[[ Information given open ]]

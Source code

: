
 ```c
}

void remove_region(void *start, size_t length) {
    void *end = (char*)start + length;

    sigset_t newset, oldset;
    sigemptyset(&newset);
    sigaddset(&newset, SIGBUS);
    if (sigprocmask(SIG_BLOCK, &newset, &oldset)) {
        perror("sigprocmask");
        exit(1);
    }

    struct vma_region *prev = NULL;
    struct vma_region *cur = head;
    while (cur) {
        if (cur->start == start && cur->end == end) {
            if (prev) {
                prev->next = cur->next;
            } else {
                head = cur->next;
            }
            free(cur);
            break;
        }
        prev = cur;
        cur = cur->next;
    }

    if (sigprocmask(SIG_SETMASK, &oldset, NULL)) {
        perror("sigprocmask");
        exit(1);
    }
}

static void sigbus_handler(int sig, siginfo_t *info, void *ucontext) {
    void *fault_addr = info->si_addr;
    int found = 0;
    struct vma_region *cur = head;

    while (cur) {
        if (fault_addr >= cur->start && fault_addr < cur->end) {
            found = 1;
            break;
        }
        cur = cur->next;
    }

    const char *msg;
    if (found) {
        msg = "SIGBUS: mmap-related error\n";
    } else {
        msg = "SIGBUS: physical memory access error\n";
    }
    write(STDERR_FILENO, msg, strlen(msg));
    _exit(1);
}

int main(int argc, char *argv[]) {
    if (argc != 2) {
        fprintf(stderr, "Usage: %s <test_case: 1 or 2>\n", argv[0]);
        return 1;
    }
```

[[ Information given closed ]]
[[ Information given open ]]

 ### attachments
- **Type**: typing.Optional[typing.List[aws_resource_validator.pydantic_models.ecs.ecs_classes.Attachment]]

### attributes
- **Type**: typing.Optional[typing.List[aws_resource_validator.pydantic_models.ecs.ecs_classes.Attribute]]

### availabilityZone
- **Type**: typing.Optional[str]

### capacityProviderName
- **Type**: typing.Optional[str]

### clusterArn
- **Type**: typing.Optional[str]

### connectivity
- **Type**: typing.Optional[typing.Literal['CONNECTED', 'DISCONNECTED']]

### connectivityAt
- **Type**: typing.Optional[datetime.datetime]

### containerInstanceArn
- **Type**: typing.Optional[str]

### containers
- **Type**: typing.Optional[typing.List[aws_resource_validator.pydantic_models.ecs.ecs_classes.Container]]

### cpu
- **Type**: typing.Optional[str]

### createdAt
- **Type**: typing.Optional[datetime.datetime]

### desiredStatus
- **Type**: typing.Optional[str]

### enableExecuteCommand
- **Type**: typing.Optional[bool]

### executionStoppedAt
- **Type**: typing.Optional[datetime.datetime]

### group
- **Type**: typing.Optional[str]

[[ Information given closed ]]

» **Task to carry out**: Please copy each line of the material that has the string "List" somewhere in it.

» **Result of the exercise**:
- **Type**: typing.Optional[typing.List[aws_resource_validator.pydantic_models.ecs.ecs_classes.Attachment]]
- **Type**: typing.Optional[typing.List[aws_resource_validator.pydantic_models.ecs.ecs_classes.Attribute]]
- **Type**: typing.Optional[typing.List[aws_resource_validator.pydantic_models.ecs.ecs_classes.Container]]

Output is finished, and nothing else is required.